Given records —
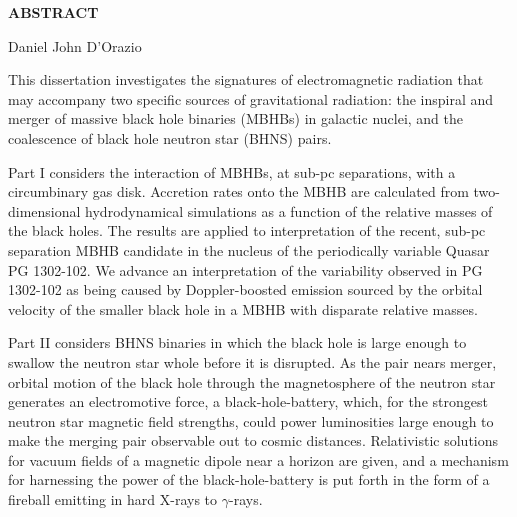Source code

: \thispagestyle{empty}
\begin{center}

{\Large \bf ABSTRACT}

\vspace{.35in}
{\large \bf \thesistitle}

\vspace{.35in}

{\large Daniel John D'Orazio} \\
\vspace{.35in}
\end{center}
%

This dissertation investigates the signatures of electromagnetic radiation
that may accompany two specific sources of gravitational radiation: the
inspiral and merger of massive black hole binaries (MBHBs) in galactic nuclei,
and the coalescence of black hole neutron star (BHNS) pairs.

Part I considers the interaction of MBHBs, at sub-pc separations, with a
circumbinary gas disk. Accretion rates onto the MBHB are calculated from two-dimensional 
hydrodynamical simulations as a function of the relative masses
of the black holes. The results are applied to interpretation of the recent,
sub-pc  separation MBHB candidate in the nucleus of the periodically variable
Quasar PG 1302-102. We advance an interpretation of the variability observed
in PG 1302-102 as being caused by Doppler-boosted emission sourced by the
orbital velocity of the smaller black hole in a MBHB with disparate relative
masses.

Part II considers BHNS binaries in which the black hole is large enough to
swallow the neutron star whole before it is disrupted. As the pair nears
merger, orbital motion of the black hole through the magnetosphere of the
neutron star generates an electromotive force, a black-hole-battery, which,
for the strongest neutron star magnetic field strengths, could power
luminosities large enough to make the merging pair observable out to cosmic
distances. Relativistic solutions for vacuum fields of a magnetic dipole near
a horizon are given, and a mechanism for harnessing the power of the black-hole-battery 
is put forth in the form of a fireball emitting in hard X-rays to
$\gamma$-rays.
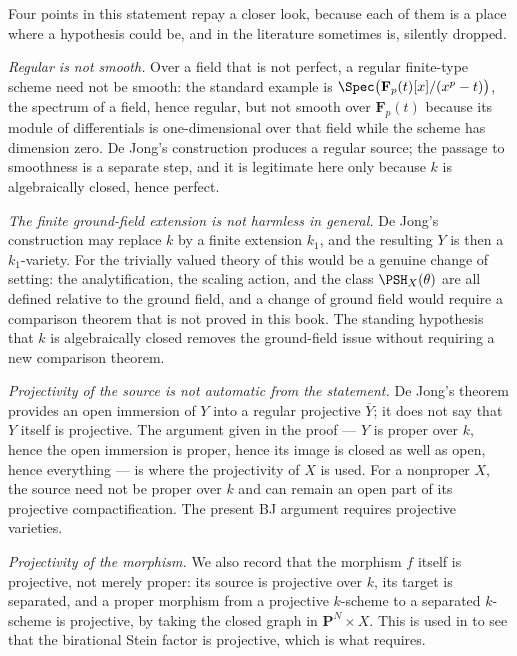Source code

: Four points in this statement repay a closer look, because each of them is a
place where a hypothesis could be, and in the literature sometimes is,
silently dropped.

\emph{Regular is not smooth.}  Over a field that is not perfect, a regular
finite-type scheme need not be smooth: the standard example is
$\Spec\bigl(\mathbf F_p(t)[x]/(x^p-t)\bigr)$, the spectrum of a field,
hence regular, but not smooth over $\mathbf F_p(t)$ because its module of
differentials is one-dimensional over that field while the scheme has
dimension zero.  De Jong's construction produces a regular source; the
passage to smoothness is a separate step, and it is legitimate here only
because $k$ is algebraically closed, hence perfect.

\emph{The finite ground-field extension is not harmless in general.}
De Jong's construction may replace $k$ by a finite extension $k_1$, and
the resulting $Y$ is then a $k_1$-variety.  For the trivially valued
theory of  this would be a genuine change of setting: the
analytification, the scaling action, and the class $\PSH_X(\theta)$ are all
defined relative to the ground field, and a change of ground field would
require a comparison theorem that is not proved in this book.  The standing
hypothesis that $k$ is algebraically closed removes the ground-field
issue without requiring a new comparison theorem.

\emph{Projectivity of the source is not automatic from the statement.}
De Jong's theorem provides an open immersion of $Y$ into a regular
projective $\overline Y$; it does not say that $Y$ itself is projective.
The argument given in the proof --- $Y$ is proper over $k$, hence the
open immersion is proper, hence its image is closed as well as open, hence
everything --- is where the projectivity of $X$ is used.  For a nonproper $X$, the source need not be proper over $k$ and can
remain an open part of its projective compactification.
The present BJ argument requires projective varieties.

\emph{Projectivity of the morphism.}  We also record that the morphism
$f$ itself is projective, not merely proper: its source is projective over
$k$, its target is separated, and a proper morphism from a projective
$k$-scheme to a separated $k$-scheme is projective, by taking the closed
graph in $\mathbf P^N\times X$.  This is used in
 to see that the birational Stein factor is
projective, which is what  requires.

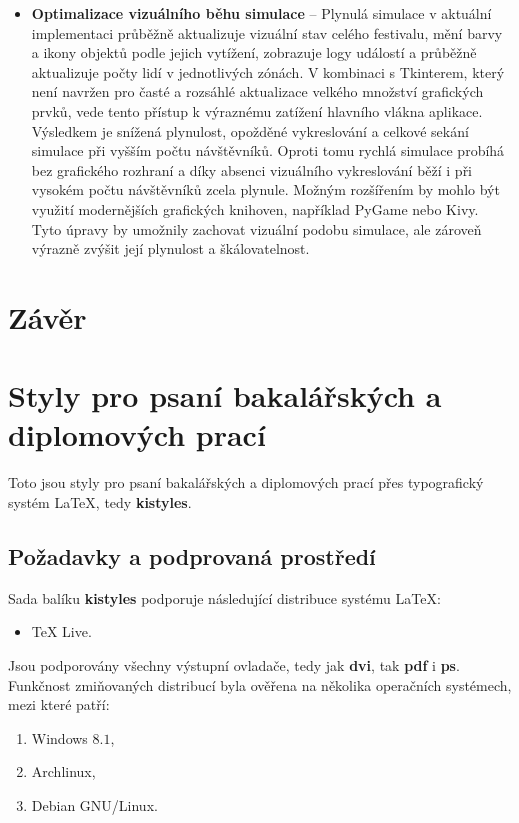 \documentclass[
  program=itp,
  biblatex,
  figures=false,
  glossaries,
  index
]{kidiplom}
\begin{document}
\begin{itemize}
\item \textbf{Optimalizace vizuálního běhu simulace} – Plynulá simulace v aktuální implementaci průběžně aktualizuje vizuální stav celého festivalu, mění barvy a ikony objektů podle jejich vytížení, zobrazuje logy událostí a průběžně aktualizuje počty lidí v jednotlivých zónách. V kombinaci s Tkinterem, který není navržen pro časté a rozsáhlé aktualizace velkého množství grafických prvků, vede tento přístup k výraznému zatížení hlavního vlákna aplikace. Výsledkem je snížená plynulost, opožděné vykreslování a celkové sekání simulace při vyšším počtu návštěvníků. Oproti tomu rychlá simulace probíhá bez grafického rozhraní a díky absenci vizuálního vykreslování běží i při vysokém počtu návštěvníků zcela plynule. Možným rozšířením by mohlo být využití modernějších grafických knihoven, například PyGame nebo Kivy. Tyto úpravy by umožnily zachovat vizuální podobu simulace, ale zároveň výrazně zvýšit její plynulost a škálovatelnost.
\end{itemize}

\section{Závěr}







\newcommand{\BibLaTeX}{\textsc{Bib}\LaTeX}


\section{Styly pro psaní bakalářských a diplomových prací}
Toto jsou styly pro psaní bakalářských a diplomových prací přes typografický systém \LaTeX{}, tedy \textbf{kistyles}.

\subsection{Požadavky a podprovaná prostředí}
Sada balíku \textbf{kistyles} podporuje následující distribuce systému \LaTeX{}:
\begin{itemize}
\item \TeX{} Live.
\end{itemize}

Jsou podporovány všechny výstupní ovladače, tedy jak \textbf{dvi}, tak \textbf{pdf} i \textbf{ps}. Funkčnost zmiňovaných distribucí byla ověřena na několika operačních systémech, mezi které patří:
\begin{enumerate}
\item Windows $8.1$,
\item Archlinux,
\item Debian GNU/Linux.
\end{enumerate}
\end{document}
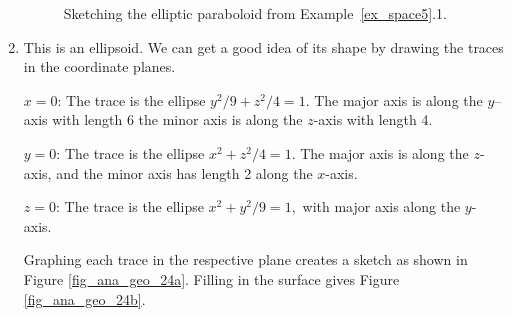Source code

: \begin{example}
\begin{enumerate}[align=left]
	\begin{figure}[H]
\centering
\centerline{
\hspace{0.1cm}
}
\caption{Sketching the elliptic paraboloid from Example~\ref{ex_space5}.1.}
\end{figure}

	
	\item		This is an ellipsoid. We can get a good idea of its shape by drawing the traces in the coordinate planes.
	
	$x=0$: 	The trace is the ellipse $y^2/9+z^2/4=1$. The major axis is along the $y$--axis with length 6 the minor axis is along the $z$-axis with length 4.
	
	$y=0$:	The trace is the ellipse $ x^2+z^2/4=1.$ The major axis is along the $z$-axis, and the minor axis has length 2 along the $x$-axis.
	
	$z=0$:	The trace is the ellipse $ x^2+y^2/9=1,$ with major axis along the $y$-axis. 
	
	Graphing each trace in the respective plane creates a sketch as shown in Figure \ref{fig_ana_geo_24a}. Filling in the surface gives Figure \ref{fig_ana_geo_24b}.
	

\end{enumerate}
\end{example}
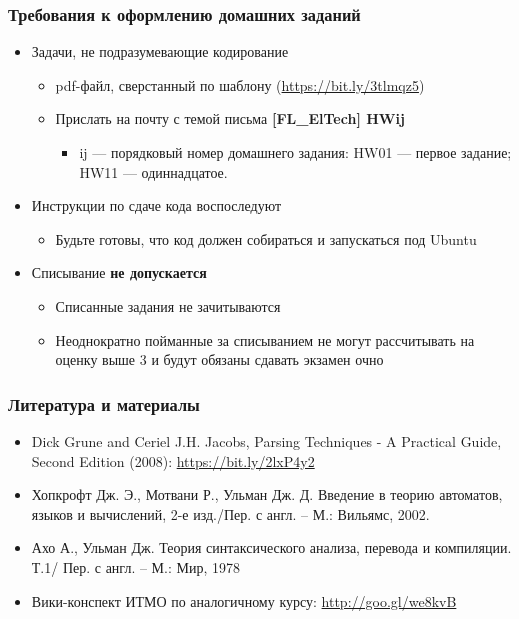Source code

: \documentclass{beamer}
\begin{document}
\begin{frame}[fragile]
  \transwipe[direction=90]
  \frametitle{Требования к оформлению домашних заданий}
  \begin{itemize}
    \item Задачи, не подразумевающие кодирование
    \begin{itemize}
      \item pdf-файл, сверстанный по
шаблону (\url{https://bit.ly/3tlmqz5})
      \item Прислать на почту с темой письма \textbf{[FL\_ElTech] HWij}
      \begin{itemize}
        \item ij --- порядковый номер домашнего задания: HW01 --- первое задание; HW11 --- одиннадцатое.
      \end{itemize}
    \end{itemize}
    \item Инструкции по сдаче кода воспоследуют
    \begin{itemize}
      \item Будьте готовы, что код должен собираться и запускаться под Ubuntu
    \end{itemize}
    \item Списывание \textbf{не допускается}
    \begin{itemize}
      \item Списанные задания не зачитываются
      \item Неоднократно пойманные за списыванием не могут рассчитывать на оценку выше 3 и будут обязаны сдавать экзамен очно
    \end{itemize}
  \end{itemize}
\end{frame}

\begin{frame}[fragile]
  \transwipe[direction=90]
  \frametitle{Литература и материалы}
  \begin{itemize}
    \item Dick Grune and Ceriel J.H. Jacobs, Parsing Techniques - A Practical Guide, Second Edition (2008): \url{https://bit.ly/2lxP4y2}
    \item Хопкрофт Дж. Э., Мотвани Р., Ульман Дж. Д. Введение в теорию автоматов, языков и вычислений, 2-е изд./Пер. с англ. – М.: Вильямс, 2002.
    \item Ахо А., Ульман Дж. Теория синтаксического анализа, перевода и компиляции. Т.1/ Пер. с англ. – М.: Мир, 1978
    \item Вики-конспект ИТМО по аналогичному курсу: \url{http://goo.gl/we8kvB}
  \end{itemize}
\end{frame}
\end{document}
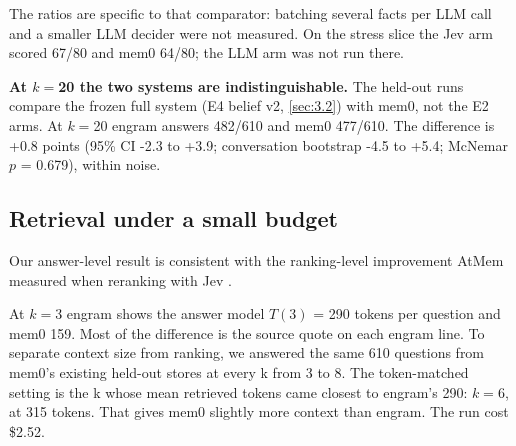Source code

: \documentclass[11pt]{article}
\newcommand{\src}[1]{}
\begin{document}
The ratios are specific to that comparator: batching several facts per LLM call and a smaller LLM decider were not measured. On the stress slice the Jev arm scored 67/80\src{bench/results/e2\_jev\_\_stress.json} and mem0 64/80\src{bench/results/mem0\_\_stress.json}; the LLM arm was not run there.

\textbf{At $k{=}$20 the two systems are indistinguishable.} The held-out runs compare the frozen full system (E4 belief v2, \cref{sec:3.2}) with mem0, not the E2 arms. At $k{=}$20 engram answers 482/610\src{bench/results/heldout\_report.json} and mem0 477/610\src{bench/results/heldout\_report.json}. The difference is +0.8\src{bench/results/heldout\_report.json} points (95\% CI -2.3\src{bench/results/heldout\_report.json} to +3.9\src{bench/results/heldout\_report.json}; conversation bootstrap -4.5\src{bench/results/heldout\_report.json} to +5.4\src{bench/results/heldout\_report.json}; McNemar $p$ = 0.679\src{bench/results/heldout\_report.json}), within noise.

\subsection{Retrieval under a small budget}\label{sec:5.2}
Our answer-level result is consistent with the ranking-level improvement AtMem measured when reranking with Jev \citep{taghia2026atmem}.

At $k{=}$3 engram shows the answer model $T(3)$ = 290\src{bench/results/heldout\_report.json} tokens per question and mem0 159\src{bench/results/heldout\_report.json}. Most of the difference is the source quote on each engram line. To separate context size from ranking, we answered the same 610\src{bench/results/heldout\_report.json} questions from mem0's existing held-out stores at every k from 3 to 8. The token-matched setting is the k whose mean retrieved tokens came closest to engram's 290\src{bench/results/mem0\_token\_matched\_\_heldout\_pooled\_\_k6.json}: $k{=}$6\src{bench/results/mem0\_token\_matched\_\_heldout\_pooled\_\_k6.json}, at 315\src{bench/results/mem0\_token\_matched\_\_heldout\_pooled\_\_k6.json} tokens. That gives mem0 slightly more context than engram. The run cost \$2.52\src{bench/results/mem0\_token\_matched\_\_heldout\_pooled\_\_k6.json}.
\end{document}

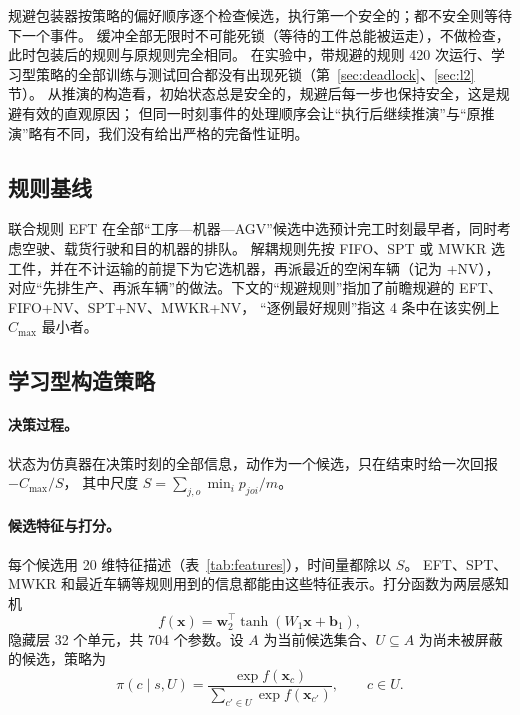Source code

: \documentclass[11pt,a4paper]{ctexart}
\theoremstyle{definition}
\theoremstyle{remark}
\begin{document}
规避包装器按策略的偏好顺序逐个检查候选，执行第一个安全的；都不安全则等待下一个事件。
缓冲全部无限时不可能死锁（等待的工件总能被运走），不做检查，此时包装后的规则与原规则完全相同。
在实验中，带规避的规则 420 次运行、学习型策略的全部训练与测试回合都没有出现死锁（第~\ref{sec:deadlock}、\ref{sec:l2} 节）。
从推演的构造看，初始状态总是安全的，规避后每一步也保持安全，这是规避有效的直观原因；
但同一时刻事件的处理顺序会让“执行后继续推演”与“原推演”略有不同，我们没有给出严格的完备性证明。

\subsection{规则基线}

联合规则 EFT 在全部“工序—机器—AGV”候选中选预计完工时刻最早者，同时考虑空驶、载货行驶和目的机器的排队。
解耦规则先按 FIFO、SPT 或 MWKR 选工件，并在不计运输的前提下为它选机器，再派最近的空闲车辆（记为 +NV），
对应“先排生产、再派车辆”的做法。下文的“规避规则”指加了前瞻规避的 EFT、FIFO+NV、SPT+NV、MWKR+NV，
“逐例最好规则”指这 4 条中在该实例上 $C_{\max}$ 最小者。

\subsection{学习型构造策略}

\paragraph{决策过程。}状态为仿真器在决策时刻的全部信息，动作为一个候选，只在结束时给一次回报 $-C_{\max}/S$，
其中尺度 $S=\sum_{j,o}\min_i p_{joi}/m$。

\paragraph{候选特征与打分。}每个候选用 20 维特征描述（表~\ref{tab:features}），时间量都除以 $S$。
EFT、SPT、MWKR 和最近车辆等规则用到的信息都能由这些特征表示。打分函数为两层感知机
\begin{equation}
f(\boldsymbol{x})=\boldsymbol{w}_2^{\top}\tanh(W_1\boldsymbol{x}+\boldsymbol{b}_1),
\end{equation}
隐藏层 32 个单元，共 704 个参数。设 $A$ 为当前候选集合、$U\subseteq A$ 为尚未被屏蔽的候选，策略为
\begin{equation}
\pi(c\mid s,U)=\frac{\exp f(\boldsymbol{x}_c)}{\sum_{c'\in U}\exp f(\boldsymbol{x}_{c'})},\qquad c\in U.
\end{equation}
\end{document}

What is being asked — From the first line of the records through the line containing "for the strongest", please output exactly those lines and nothing more, leaving out the pictures.

Final answer —
Source code

: \thispagestyle{empty}
\begin{center}

{\Large \bf ABSTRACT}

\vspace{.35in}
{\large \bf \thesistitle}

\vspace{.35in}

{\large Daniel John D'Orazio} \\
\vspace{.35in}
\end{center}
%

This dissertation investigates the signatures of electromagnetic radiation
that may accompany two specific sources of gravitational radiation: the
inspiral and merger of massive black hole binaries (MBHBs) in galactic nuclei,
and the coalescence of black hole neutron star (BHNS) pairs.

Part I considers the interaction of MBHBs, at sub-pc separations, with a
circumbinary gas disk. Accretion rates onto the MBHB are calculated from two-dimensional 
hydrodynamical simulations as a function of the relative masses
of the black holes. The results are applied to interpretation of the recent,
sub-pc  separation MBHB candidate in the nucleus of the periodically variable
Quasar PG 1302-102. We advance an interpretation of the variability observed
in PG 1302-102 as being caused by Doppler-boosted emission sourced by the
orbital velocity of the smaller black hole in a MBHB with disparate relative
masses.

Part II considers BHNS binaries in which the black hole is large enough to
swallow the neutron star whole before it is disrupted. As the pair nears
merger, orbital motion of the black hole through the magnetosphere of the
neutron star generates an electromotive force, a black-hole-battery, which,
for the strongest neutron star magnetic field strengths, could power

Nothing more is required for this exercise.